[Your money]
Approaching nearly 10 million words and stretching an interminable 67,000 pages, the American tax code exists today as complicated mess of pitfalls, pratfalls, and potholes – even though its central philosophy couldn’t be more straightforward: “If you want more of something, subsidize it. If you want less, tax it.”
... this past week, the majority leadership unveiled a budget plan for 2009 that raises taxes on everything from starting a family, to starting a family business. All to finance a reckless spending agenda that comes in a full $276 - billion - in excess of what the president has requested [which was no cut to begin with].

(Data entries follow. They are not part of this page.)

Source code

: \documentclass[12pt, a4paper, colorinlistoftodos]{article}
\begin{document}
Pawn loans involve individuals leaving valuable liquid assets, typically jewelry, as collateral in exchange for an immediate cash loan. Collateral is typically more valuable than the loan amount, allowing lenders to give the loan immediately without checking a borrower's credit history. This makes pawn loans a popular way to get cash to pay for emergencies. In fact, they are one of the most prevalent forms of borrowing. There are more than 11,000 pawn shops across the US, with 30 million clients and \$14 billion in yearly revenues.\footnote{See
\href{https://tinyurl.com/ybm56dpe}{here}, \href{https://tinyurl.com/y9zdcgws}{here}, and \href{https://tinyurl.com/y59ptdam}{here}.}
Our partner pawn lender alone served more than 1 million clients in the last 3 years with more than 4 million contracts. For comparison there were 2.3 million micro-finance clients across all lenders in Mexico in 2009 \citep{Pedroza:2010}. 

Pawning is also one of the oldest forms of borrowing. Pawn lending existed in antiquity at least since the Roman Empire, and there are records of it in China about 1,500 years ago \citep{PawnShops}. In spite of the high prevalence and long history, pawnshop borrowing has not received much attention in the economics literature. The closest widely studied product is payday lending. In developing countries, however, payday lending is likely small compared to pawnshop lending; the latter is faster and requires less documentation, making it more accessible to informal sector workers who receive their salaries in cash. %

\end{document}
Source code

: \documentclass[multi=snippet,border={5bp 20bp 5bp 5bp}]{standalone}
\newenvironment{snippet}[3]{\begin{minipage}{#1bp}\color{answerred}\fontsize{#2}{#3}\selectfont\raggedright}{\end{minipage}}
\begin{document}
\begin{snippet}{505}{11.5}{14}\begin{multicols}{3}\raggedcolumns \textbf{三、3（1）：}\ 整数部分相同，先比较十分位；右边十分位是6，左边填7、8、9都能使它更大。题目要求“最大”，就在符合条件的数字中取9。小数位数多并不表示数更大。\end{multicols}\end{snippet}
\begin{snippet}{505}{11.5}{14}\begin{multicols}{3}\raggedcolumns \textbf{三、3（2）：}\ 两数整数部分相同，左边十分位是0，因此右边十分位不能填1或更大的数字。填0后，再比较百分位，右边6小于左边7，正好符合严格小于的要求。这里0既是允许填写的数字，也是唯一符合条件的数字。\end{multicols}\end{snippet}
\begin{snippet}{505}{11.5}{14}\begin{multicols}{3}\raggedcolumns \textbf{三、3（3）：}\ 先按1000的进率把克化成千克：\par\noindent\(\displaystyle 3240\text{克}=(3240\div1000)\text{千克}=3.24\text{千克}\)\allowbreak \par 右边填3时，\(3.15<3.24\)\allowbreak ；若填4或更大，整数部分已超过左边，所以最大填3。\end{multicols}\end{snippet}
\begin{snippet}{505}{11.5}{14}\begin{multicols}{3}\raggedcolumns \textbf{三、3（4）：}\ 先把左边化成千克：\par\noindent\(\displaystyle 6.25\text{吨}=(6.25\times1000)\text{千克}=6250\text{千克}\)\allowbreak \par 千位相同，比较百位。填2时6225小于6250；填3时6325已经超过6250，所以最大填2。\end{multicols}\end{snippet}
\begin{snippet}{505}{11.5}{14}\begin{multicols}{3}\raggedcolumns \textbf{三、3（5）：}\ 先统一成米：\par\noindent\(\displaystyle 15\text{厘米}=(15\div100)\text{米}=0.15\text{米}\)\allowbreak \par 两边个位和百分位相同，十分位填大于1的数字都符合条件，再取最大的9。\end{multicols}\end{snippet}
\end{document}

... slash the child care tax credit in half (from $1,000 per child to $500) ... resurrect the marriage tax penalty ... punish low-income Americans by replacing the 10-percent tax bracket (the lowest percentage one can pay and still pay income taxes) with a new lowest rung of 15 percent [50% increase, nice] ... increase the current 15 percent tax rate on capital gains ... raise the tax burden on dividends ... pave the way for the Death Tax to rise from the grave in 2011 ... ensure that an estimated 116 million taxpayers pay an average $1,833 more to the federal government this year than they did the year before... [there's {much} more...]
More than anything else, a budget request is a statement of national priorities; a clear enumeration of what our country needs to grow its economy and remain in the future the first-rate power it is today. In the case of the Democrats’ 2009 budget request, the statement of need could not have been articulated any clearer: We need more spending, historic new tax hikes, and greater control over the way American families live their lives...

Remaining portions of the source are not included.